Invocazioni. Un suono in fondo all’orecchio: la mostra all’Auditorium

I lavori in mostra evocano, di fatto, un suono che non possiamo realmente ascoltare: lo intuiamo solo attraverso immagini, movimenti, parole e spettrogrammi. Il titolo, Un suono in fondo all’orecchio, richiama proprio questa idea di percezione interiore, personale, che ognuno può cogliere solo affidandosi alla propria immaginazione.

Il filo conduttore dell’esposizione è la ripetizione. Friedrich Andreoni, ad esempio, ripete ossessivamente la frase I was so wrong, trasformando l’ammissione di errore in un gesto quasi liberatorio, mostrato senza timore al pubblico. Jacopo Mazzonelli lavora invece sul tempo: monta alla parete una serie di rulli per pianola meccanica, uno dopo l’altro, ognuno inciso con la parola finis. Nel loro susseguirsi, sembrano richiamare il silenzio che segue la fine di un’esecuzione.

Giorgia Errera sceglie un’altra strada: riproduce a pastello uno schermo completamente nero, ispirato a una scena di 2001: Odissea nello Spazio. L’unico indizio dell’azione — e del relativo suono — è il sottotitolo, che descrive l’improvviso rumore dell’aria che irrompe in uno spazio sigillato (Sound of air rushing in). Qui il suono non è rappresentato, ma immaginato.

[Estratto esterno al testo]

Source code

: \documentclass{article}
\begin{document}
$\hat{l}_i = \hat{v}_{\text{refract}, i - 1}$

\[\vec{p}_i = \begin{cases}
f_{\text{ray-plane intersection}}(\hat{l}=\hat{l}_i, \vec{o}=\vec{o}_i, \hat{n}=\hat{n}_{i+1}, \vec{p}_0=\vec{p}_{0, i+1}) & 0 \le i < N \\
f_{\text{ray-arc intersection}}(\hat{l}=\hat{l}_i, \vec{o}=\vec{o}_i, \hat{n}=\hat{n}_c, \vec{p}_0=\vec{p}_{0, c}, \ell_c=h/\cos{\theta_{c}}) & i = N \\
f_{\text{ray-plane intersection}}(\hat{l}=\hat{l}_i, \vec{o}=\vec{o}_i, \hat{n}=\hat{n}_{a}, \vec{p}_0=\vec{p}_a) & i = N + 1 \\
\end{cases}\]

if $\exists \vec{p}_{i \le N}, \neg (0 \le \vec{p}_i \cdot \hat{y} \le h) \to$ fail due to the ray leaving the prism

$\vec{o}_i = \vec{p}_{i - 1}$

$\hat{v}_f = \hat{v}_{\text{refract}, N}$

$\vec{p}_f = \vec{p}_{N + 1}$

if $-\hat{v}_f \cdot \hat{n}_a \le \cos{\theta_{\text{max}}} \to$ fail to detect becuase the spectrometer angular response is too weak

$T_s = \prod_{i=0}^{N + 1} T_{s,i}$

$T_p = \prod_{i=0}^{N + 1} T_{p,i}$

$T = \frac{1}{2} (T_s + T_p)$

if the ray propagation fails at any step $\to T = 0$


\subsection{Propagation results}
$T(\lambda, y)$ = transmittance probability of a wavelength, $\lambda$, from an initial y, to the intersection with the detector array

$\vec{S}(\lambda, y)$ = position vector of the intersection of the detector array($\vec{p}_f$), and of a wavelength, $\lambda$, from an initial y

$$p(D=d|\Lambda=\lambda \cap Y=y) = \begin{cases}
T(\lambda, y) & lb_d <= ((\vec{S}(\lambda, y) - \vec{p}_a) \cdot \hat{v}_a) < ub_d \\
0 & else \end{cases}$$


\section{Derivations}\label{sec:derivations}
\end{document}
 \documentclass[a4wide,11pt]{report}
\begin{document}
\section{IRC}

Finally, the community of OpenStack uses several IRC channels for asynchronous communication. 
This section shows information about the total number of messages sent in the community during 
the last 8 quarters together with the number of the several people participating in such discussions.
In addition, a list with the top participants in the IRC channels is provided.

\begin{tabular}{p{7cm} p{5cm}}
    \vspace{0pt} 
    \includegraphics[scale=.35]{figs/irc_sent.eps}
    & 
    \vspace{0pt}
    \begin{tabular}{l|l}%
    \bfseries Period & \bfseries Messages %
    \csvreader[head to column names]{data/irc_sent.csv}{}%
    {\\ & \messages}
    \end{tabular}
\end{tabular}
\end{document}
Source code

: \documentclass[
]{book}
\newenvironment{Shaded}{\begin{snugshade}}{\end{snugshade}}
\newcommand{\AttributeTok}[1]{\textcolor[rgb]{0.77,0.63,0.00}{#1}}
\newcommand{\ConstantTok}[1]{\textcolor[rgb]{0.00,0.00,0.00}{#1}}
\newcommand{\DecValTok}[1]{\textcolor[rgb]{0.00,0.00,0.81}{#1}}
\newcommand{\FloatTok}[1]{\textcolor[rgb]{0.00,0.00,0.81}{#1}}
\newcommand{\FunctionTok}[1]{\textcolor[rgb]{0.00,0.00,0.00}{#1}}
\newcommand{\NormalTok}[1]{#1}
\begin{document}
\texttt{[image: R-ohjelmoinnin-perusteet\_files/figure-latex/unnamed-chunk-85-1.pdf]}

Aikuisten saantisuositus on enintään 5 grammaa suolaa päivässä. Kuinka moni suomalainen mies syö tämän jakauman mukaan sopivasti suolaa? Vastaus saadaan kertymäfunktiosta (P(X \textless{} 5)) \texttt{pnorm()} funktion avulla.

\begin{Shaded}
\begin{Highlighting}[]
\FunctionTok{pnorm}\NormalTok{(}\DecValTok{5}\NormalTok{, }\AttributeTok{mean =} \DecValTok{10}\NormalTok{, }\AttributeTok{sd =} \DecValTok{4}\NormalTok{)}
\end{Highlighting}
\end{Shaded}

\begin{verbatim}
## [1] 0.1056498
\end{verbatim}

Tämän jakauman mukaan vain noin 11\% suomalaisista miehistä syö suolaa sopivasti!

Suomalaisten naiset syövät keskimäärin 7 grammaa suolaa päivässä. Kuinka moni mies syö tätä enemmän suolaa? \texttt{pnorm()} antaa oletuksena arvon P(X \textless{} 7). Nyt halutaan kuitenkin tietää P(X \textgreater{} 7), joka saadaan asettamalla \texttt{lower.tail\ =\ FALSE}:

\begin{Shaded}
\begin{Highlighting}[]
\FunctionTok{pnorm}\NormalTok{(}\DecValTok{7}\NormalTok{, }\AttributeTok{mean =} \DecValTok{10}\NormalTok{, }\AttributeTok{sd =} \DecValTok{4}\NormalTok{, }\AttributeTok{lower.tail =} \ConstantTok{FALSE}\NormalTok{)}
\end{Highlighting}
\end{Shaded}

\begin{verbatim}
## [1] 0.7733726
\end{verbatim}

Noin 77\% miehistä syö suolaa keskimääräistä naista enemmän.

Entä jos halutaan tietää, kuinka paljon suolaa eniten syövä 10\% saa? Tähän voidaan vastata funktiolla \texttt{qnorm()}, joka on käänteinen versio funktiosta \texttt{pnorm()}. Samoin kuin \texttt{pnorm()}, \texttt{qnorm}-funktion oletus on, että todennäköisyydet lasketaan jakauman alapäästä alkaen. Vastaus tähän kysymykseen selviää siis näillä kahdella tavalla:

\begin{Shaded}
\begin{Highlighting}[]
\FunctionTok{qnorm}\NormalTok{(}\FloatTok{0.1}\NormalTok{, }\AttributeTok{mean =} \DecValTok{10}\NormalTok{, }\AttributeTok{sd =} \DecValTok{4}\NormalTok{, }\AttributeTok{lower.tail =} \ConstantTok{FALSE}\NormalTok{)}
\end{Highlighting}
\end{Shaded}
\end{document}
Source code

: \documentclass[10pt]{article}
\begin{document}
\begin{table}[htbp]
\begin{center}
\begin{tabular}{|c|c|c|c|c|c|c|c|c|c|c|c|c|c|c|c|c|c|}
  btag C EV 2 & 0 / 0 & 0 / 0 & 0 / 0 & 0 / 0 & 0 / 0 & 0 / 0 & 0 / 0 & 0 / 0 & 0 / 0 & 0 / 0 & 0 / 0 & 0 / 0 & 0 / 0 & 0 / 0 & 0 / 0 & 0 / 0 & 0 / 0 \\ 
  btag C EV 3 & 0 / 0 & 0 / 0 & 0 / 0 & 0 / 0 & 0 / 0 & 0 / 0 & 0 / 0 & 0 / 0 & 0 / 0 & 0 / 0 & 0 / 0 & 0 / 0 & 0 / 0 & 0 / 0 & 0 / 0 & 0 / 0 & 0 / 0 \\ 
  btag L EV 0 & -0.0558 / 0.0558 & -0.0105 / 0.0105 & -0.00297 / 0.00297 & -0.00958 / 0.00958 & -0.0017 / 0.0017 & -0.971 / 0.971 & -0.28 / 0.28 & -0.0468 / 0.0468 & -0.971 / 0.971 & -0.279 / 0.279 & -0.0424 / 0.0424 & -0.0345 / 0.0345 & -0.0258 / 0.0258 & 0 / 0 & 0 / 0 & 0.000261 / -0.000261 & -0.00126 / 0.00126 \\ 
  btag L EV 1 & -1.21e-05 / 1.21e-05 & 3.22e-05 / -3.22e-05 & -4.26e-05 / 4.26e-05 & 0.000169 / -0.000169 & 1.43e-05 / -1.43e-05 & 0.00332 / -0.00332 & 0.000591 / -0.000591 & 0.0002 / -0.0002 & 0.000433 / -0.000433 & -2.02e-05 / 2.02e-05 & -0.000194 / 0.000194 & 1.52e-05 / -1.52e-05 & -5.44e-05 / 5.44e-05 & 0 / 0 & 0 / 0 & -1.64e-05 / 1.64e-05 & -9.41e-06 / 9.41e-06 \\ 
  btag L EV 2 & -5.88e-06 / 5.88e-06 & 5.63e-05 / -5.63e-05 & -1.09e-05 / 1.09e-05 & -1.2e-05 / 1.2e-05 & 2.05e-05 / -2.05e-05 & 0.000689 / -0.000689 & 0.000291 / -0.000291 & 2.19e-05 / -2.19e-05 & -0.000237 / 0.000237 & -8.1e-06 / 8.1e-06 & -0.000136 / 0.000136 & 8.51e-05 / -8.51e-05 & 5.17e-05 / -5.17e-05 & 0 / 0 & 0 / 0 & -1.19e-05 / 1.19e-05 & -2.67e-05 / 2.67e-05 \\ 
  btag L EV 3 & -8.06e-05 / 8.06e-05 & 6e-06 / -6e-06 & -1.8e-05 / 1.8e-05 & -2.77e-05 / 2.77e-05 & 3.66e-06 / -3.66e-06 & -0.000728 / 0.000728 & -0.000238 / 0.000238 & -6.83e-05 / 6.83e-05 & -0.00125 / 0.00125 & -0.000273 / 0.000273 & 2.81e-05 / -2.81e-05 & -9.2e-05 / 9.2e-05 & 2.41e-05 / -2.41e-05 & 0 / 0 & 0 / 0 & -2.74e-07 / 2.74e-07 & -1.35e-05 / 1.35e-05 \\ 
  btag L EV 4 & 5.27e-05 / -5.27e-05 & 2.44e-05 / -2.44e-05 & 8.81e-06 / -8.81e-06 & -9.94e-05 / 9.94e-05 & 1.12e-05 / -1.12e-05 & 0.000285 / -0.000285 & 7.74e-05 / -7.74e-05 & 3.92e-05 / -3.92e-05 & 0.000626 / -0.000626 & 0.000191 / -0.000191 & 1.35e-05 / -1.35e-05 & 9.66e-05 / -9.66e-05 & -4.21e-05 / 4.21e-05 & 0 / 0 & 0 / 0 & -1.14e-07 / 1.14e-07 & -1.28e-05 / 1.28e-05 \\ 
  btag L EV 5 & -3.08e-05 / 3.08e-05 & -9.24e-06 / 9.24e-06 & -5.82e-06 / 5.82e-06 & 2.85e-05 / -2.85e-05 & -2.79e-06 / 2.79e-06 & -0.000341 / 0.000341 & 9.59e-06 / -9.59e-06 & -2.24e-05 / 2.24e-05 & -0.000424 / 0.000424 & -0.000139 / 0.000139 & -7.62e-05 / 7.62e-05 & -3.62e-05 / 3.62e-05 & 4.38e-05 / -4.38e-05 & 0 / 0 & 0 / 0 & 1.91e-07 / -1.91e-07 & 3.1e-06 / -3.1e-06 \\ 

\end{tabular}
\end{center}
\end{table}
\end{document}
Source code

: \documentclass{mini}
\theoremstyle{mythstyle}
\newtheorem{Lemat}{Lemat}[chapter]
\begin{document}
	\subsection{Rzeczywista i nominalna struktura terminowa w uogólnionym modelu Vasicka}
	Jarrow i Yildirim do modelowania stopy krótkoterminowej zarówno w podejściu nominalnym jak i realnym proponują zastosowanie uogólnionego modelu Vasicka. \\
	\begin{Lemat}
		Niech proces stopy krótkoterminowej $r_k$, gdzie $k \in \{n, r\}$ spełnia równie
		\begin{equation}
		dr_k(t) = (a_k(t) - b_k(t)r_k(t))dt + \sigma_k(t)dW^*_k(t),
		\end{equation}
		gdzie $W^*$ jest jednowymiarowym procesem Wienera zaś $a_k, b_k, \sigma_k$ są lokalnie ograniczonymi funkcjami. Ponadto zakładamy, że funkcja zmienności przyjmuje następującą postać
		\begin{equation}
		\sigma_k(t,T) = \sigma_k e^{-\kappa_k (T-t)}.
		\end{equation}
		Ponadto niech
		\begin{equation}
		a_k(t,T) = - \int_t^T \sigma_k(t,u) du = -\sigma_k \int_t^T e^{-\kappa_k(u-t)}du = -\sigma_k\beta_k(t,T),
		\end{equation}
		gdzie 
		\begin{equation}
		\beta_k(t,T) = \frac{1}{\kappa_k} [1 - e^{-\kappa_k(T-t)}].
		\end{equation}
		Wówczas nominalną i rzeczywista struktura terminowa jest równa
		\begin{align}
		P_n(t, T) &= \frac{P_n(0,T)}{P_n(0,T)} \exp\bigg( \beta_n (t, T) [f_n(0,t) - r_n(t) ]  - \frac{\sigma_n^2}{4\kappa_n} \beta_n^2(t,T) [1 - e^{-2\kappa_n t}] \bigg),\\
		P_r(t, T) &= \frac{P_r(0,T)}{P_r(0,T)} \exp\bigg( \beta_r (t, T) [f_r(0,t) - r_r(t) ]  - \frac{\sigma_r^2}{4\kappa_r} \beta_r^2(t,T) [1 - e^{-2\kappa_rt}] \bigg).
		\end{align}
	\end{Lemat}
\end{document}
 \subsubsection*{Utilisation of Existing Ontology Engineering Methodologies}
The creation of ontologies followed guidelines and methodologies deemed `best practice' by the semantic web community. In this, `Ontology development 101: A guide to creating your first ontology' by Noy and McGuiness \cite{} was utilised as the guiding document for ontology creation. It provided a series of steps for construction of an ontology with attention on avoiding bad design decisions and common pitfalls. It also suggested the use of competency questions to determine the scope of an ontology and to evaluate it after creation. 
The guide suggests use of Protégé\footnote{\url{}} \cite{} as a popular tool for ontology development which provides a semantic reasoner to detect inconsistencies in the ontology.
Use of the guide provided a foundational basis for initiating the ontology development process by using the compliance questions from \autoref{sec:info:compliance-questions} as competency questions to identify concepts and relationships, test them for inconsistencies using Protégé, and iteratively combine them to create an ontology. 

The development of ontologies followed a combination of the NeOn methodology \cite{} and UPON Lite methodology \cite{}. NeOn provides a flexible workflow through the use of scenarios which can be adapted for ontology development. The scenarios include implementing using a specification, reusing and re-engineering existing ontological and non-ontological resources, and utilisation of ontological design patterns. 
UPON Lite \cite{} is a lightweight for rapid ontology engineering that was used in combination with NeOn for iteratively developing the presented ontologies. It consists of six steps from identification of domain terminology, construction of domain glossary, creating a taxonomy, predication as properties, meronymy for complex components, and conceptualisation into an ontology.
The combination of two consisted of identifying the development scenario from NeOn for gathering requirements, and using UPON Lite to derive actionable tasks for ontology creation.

Suono, corpo e immaginazione: i lavori degli artisti

Marc Vilanova concentra la sua ricerca sulle cascate d’acqua e sulle loro frequenze infrasonore, utilizzate da alcuni uccelli per orientarsi durante le migrazioni. Essendo impercettibili all’orecchio umano, l’artista le trasforma in segnali luminosi tramite una fibra ottica, permettendo ai visitatori di vedere ciò che normalmente non possono udire e aprendo la possibilità di una comunicazione oltre la nostra specie.

Il tema dell’incontro torna anche nel lavoro di Lihuel González: un direttore d’orchestra dirige una sinfonia di cui non sentiamo alcuna nota. Di fronte a lui, una ballerina danza seguendo solo il movimento della bacchetta. Il suono rimane in potenza, sospeso, mentre ciò che percepiamo è la sua traccia immaginaria.

In tutto il percorso espositivo, il suono non viene mai mostrato direttamente: è suggerito, evocato, ricostruito mentalmente dal pubblico. È proprio questa assenza a renderlo potente, perché affida allo spettatore il compito di trasformare le immagini in una musicalità tutta interiore.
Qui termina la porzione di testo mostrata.